Caffeine versus other methylxanthines for the prevention and treatment of apnea in preterm infants

Affiliations
Review

Caffeine versus other methylxanthines for the prevention and treatment of apnea in preterm infants

Luca Moresco et al. Cochrane Database Syst Rev. .

Abstract

Background: Methylxanthines, including caffeine, theophylline, and aminophylline, work as stimulants of the respiratory drive, and decrease apnea of prematurity, a developmental disorder common in preterm infants. In particular, caffeine has been reported to improve important clinical outcomes, including bronchopulmonary dysplasia (BPD) and neurodevelopmental disability. However, there is uncertainty regarding the efficacy of caffeine compared to other methylxanthines.

Objectives: To assess the effects of caffeine compared to aminophylline or theophylline in preterm infants at risk of apnea, with apnea, or in the peri-extubation phase.

Search methods: We searched CENTRAL, MEDLINE, Embase, Epistemonikos, the World Health Organization (WHO) International Clinical Trials Registry Platform (ICTRP), and clinicaltrials.gov in February 2023. We also checked the reference lists of relevant articles to identify additional studies.

Selection criteria: Studies: randomized controlled trials (RCTs) and quasi-RCTs Participants: infants born before 34 weeks of gestation for prevention and extubation trials, and infants born before 37 weeks of gestation for treatment trials Intervention and comparison: caffeine versus theophylline or caffeine versus aminophylline. We included all doses and duration of treatment.
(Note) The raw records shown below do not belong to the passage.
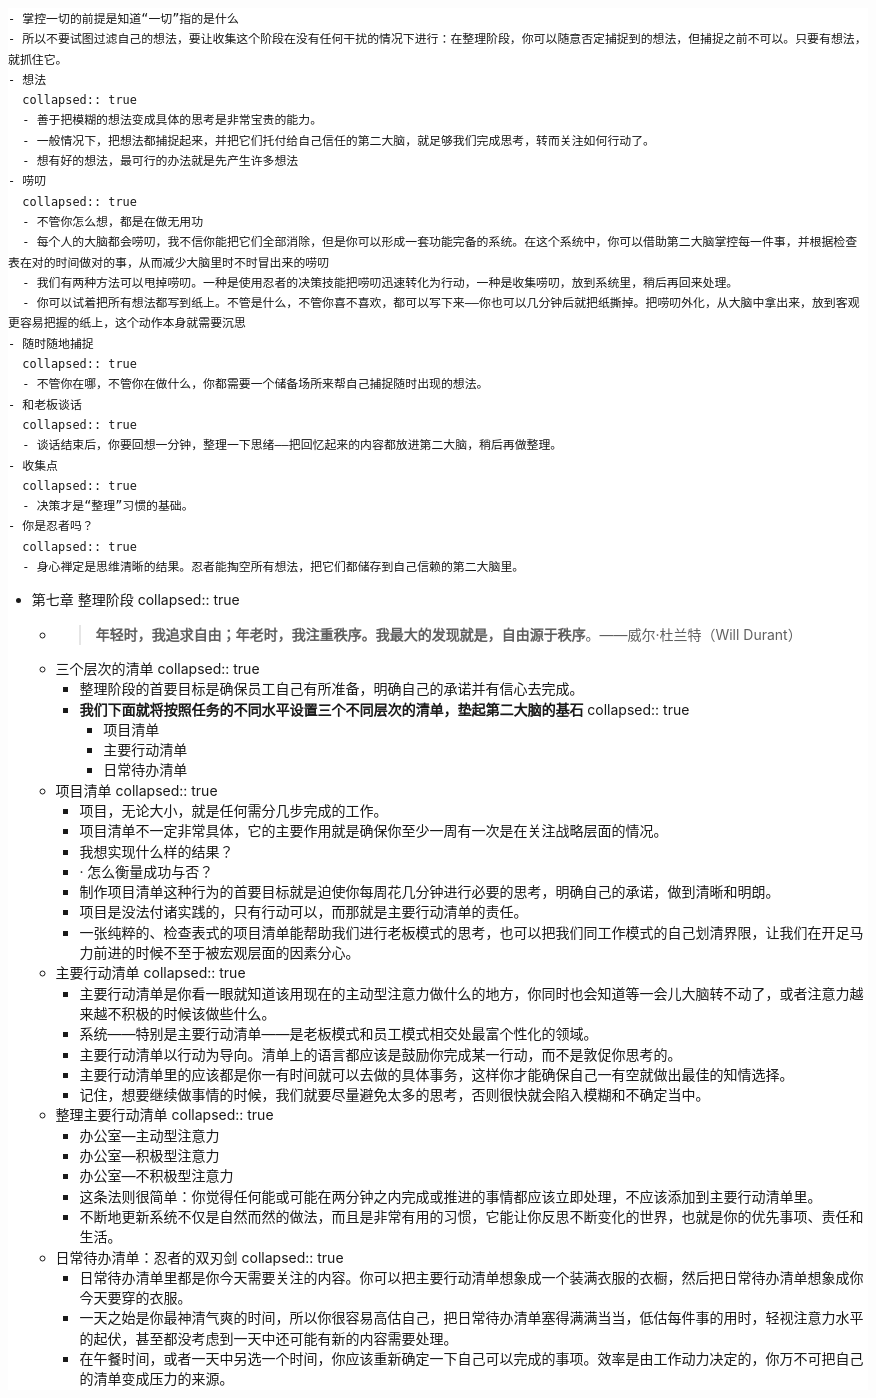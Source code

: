     - 掌控一切的前提是知道“一切”指的是什么
    - 所以不要试图过滤自己的想法，要让收集这个阶段在没有任何干扰的情况下进行：在整理阶段，你可以随意否定捕捉到的想法，但捕捉之前不可以。只要有想法，就抓住它。
    - 想法
      collapsed:: true
      - 善于把模糊的想法变成具体的思考是非常宝贵的能力。
      - 一般情况下，把想法都捕捉起来，并把它们托付给自己信任的第二大脑，就足够我们完成思考，转而关注如何行动了。
      - 想有好的想法，最可行的办法就是先产生许多想法
    - 唠叨
      collapsed:: true
      - 不管你怎么想，都是在做无用功
      - 每个人的大脑都会唠叨，我不信你能把它们全部消除，但是你可以形成一套功能完备的系统。在这个系统中，你可以借助第二大脑掌控每一件事，并根据检查表在对的时间做对的事，从而减少大脑里时不时冒出来的唠叨
      - 我们有两种方法可以甩掉唠叨。一种是使用忍者的决策技能把唠叨迅速转化为行动，一种是收集唠叨，放到系统里，稍后再回来处理。
      - 你可以试着把所有想法都写到纸上。不管是什么，不管你喜不喜欢，都可以写下来——你也可以几分钟后就把纸撕掉。把唠叨外化，从大脑中拿出来，放到客观更容易把握的纸上，这个动作本身就需要沉思
    - 随时随地捕捉
      collapsed:: true
      - 不管你在哪，不管你在做什么，你都需要一个储备场所来帮自己捕捉随时出现的想法。
    - 和老板谈话
      collapsed:: true
      - 谈话结束后，你要回想一分钟，整理一下思绪——把回忆起来的内容都放进第二大脑，稍后再做整理。
    - 收集点
      collapsed:: true
      - 决策才是“整理”习惯的基础。
    - 你是忍者吗？
      collapsed:: true
      - 身心禅定是思维清晰的结果。忍者能掏空所有想法，把它们都储存到自己信赖的第二大脑里。
  - 第七章 整理阶段
    collapsed:: true
    - > **年轻时，我追求自由；年老时，我注重秩序。我最大的发现就是，自由源于秩序**。——威尔·杜兰特（Will Durant）
    - 三个层次的清单
      collapsed:: true
      - 整理阶段的首要目标是确保员工自己有所准备，明确自己的承诺并有信心去完成。
      - **我们下面就将按照任务的不同水平设置三个不同层次的清单，垫起第二大脑的基石**
        collapsed:: true
        - 项目清单
        - 主要行动清单
        - 日常待办清单
    - 项目清单
      collapsed:: true
      - 项目，无论大小，就是任何需分几步完成的工作。
      - 项目清单不一定非常具体，它的主要作用就是确保你至少一周有一次是在关注战略层面的情况。
      - 我想实现什么样的结果？
      - · 怎么衡量成功与否？
      - 制作项目清单这种行为的首要目标就是迫使你每周花几分钟进行必要的思考，明确自己的承诺，做到清晰和明朗。
      - 项目是没法付诸实践的，只有行动可以，而那就是主要行动清单的责任。
      - 一张纯粹的、检查表式的项目清单能帮助我们进行老板模式的思考，也可以把我们同工作模式的自己划清界限，让我们在开足马力前进的时候不至于被宏观层面的因素分心。
    - 主要行动清单
      collapsed:: true
      - 主要行动清单是你看一眼就知道该用现在的主动型注意力做什么的地方，你同时也会知道等一会儿大脑转不动了，或者注意力越来越不积极的时候该做些什么。
      - 系统——特别是主要行动清单——是老板模式和员工模式相交处最富个性化的领域。
      - 主要行动清单以行动为导向。清单上的语言都应该是鼓励你完成某一行动，而不是敦促你思考的。
      - 主要行动清单里的应该都是你一有时间就可以去做的具体事务，这样你才能确保自己一有空就做出最佳的知情选择。
      - 记住，想要继续做事情的时候，我们就要尽量避免太多的思考，否则很快就会陷入模糊和不确定当中。
    - 整理主要行动清单
      collapsed:: true
      - 办公室—主动型注意力
      - 办公室—积极型注意力
      - 办公室—不积极型注意力
      - 这条法则很简单：你觉得任何能或可能在两分钟之内完成或推进的事情都应该立即处理，不应该添加到主要行动清单里。
      - 不断地更新系统不仅是自然而然的做法，而且是非常有用的习惯，它能让你反思不断变化的世界，也就是你的优先事项、责任和生活。
    - 日常待办清单：忍者的双刃剑
      collapsed:: true
      - 日常待办清单里都是你今天需要关注的内容。你可以把主要行动清单想象成一个装满衣服的衣橱，然后把日常待办清单想象成你今天要穿的衣服。
      - 一天之始是你最神清气爽的时间，所以你很容易高估自己，把日常待办清单塞得满满当当，低估每件事的用时，轻视注意力水平的起伏，甚至都没考虑到一天中还可能有新的内容需要处理。
      - 在午餐时间，或者一天中另选一个时间，你应该重新确定一下自己可以完成的事项。效率是由工作动力决定的，你万不可把自己的清单变成压力的来源。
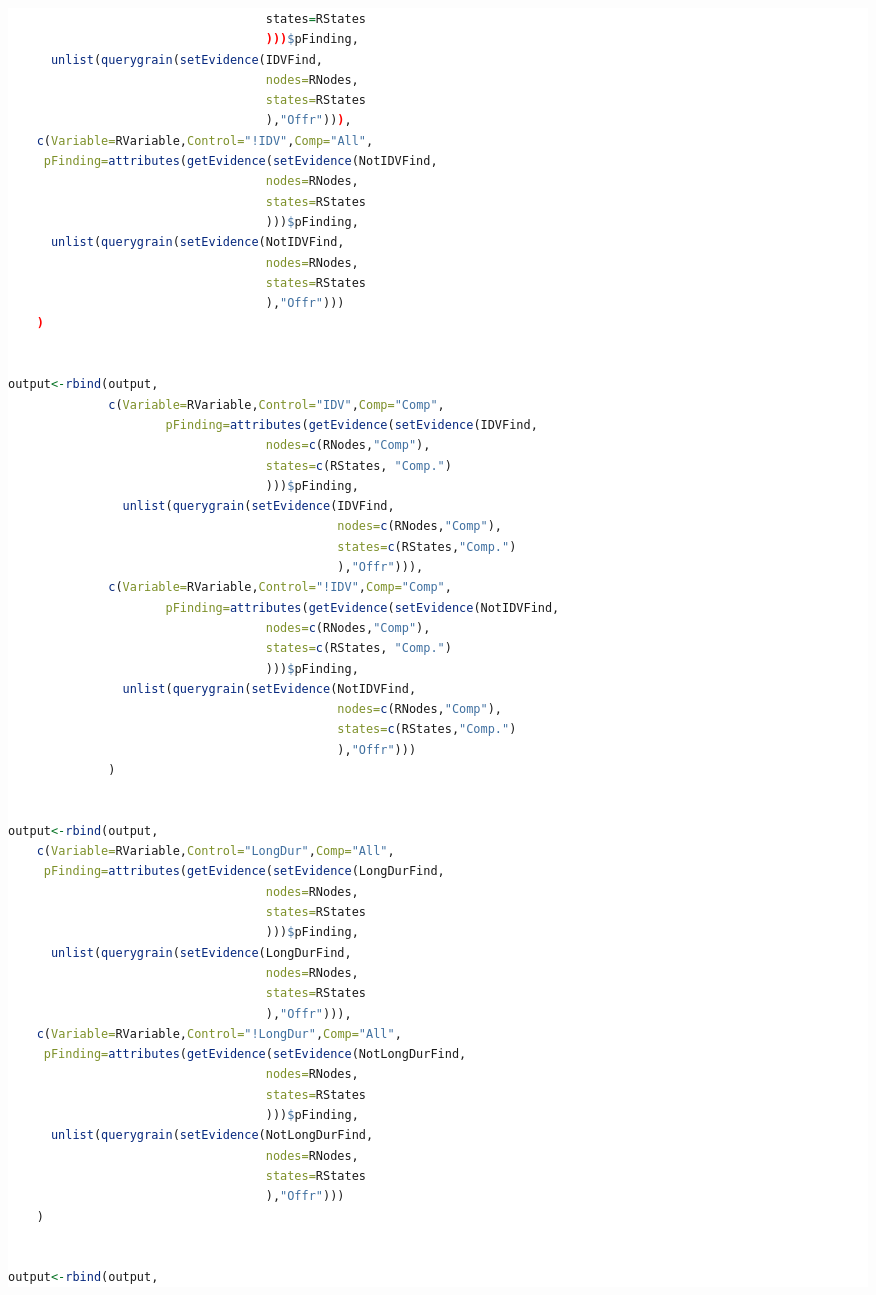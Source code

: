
 ```r
                                    states=RStates
                                    )))$pFinding,
      unlist(querygrain(setEvidence(IDVFind, 
                                    nodes=RNodes,
                                    states=RStates
                                    ),"Offr"))),
    c(Variable=RVariable,Control="!IDV",Comp="All",
     pFinding=attributes(getEvidence(setEvidence(NotIDVFind, 
                                    nodes=RNodes,
                                    states=RStates
                                    )))$pFinding,   
      unlist(querygrain(setEvidence(NotIDVFind, 
                                    nodes=RNodes,
                                    states=RStates
                                    ),"Offr")))
    )


output<-rbind(output,
              c(Variable=RVariable,Control="IDV",Comp="Comp",
                      pFinding=attributes(getEvidence(setEvidence(IDVFind, 
                                    nodes=c(RNodes,"Comp"),
                                    states=c(RStates, "Comp.")
                                    )))$pFinding,
                unlist(querygrain(setEvidence(IDVFind, 
                                              nodes=c(RNodes,"Comp"),
                                              states=c(RStates,"Comp.")
                                              ),"Offr"))),
              c(Variable=RVariable,Control="!IDV",Comp="Comp",
                      pFinding=attributes(getEvidence(setEvidence(NotIDVFind, 
                                    nodes=c(RNodes,"Comp"),
                                    states=c(RStates, "Comp.")
                                    )))$pFinding,
                unlist(querygrain(setEvidence(NotIDVFind, 
                                              nodes=c(RNodes,"Comp"),
                                              states=c(RStates,"Comp.")
                                              ),"Offr")))
              )


output<-rbind(output,
    c(Variable=RVariable,Control="LongDur",Comp="All",
     pFinding=attributes(getEvidence(setEvidence(LongDurFind, 
                                    nodes=RNodes,
                                    states=RStates
                                    )))$pFinding,
      unlist(querygrain(setEvidence(LongDurFind, 
                                    nodes=RNodes,
                                    states=RStates
                                    ),"Offr"))),
    c(Variable=RVariable,Control="!LongDur",Comp="All",
     pFinding=attributes(getEvidence(setEvidence(NotLongDurFind, 
                                    nodes=RNodes,
                                    states=RStates
                                    )))$pFinding,   
      unlist(querygrain(setEvidence(NotLongDurFind, 
                                    nodes=RNodes,
                                    states=RStates
                                    ),"Offr")))
    )


output<-rbind(output,
```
Data collection and analysis: We used standard methodological procedures expected by Cochrane. We evaluated treatment effects using a fixed-effect model with risk ratio (RR), risk difference (RD), and 95% confidence intervals (CI) for categorical data, and mean, standard deviation, and mean difference for continuous data. We used the GRADE approach to evaluate the certainty of evidence.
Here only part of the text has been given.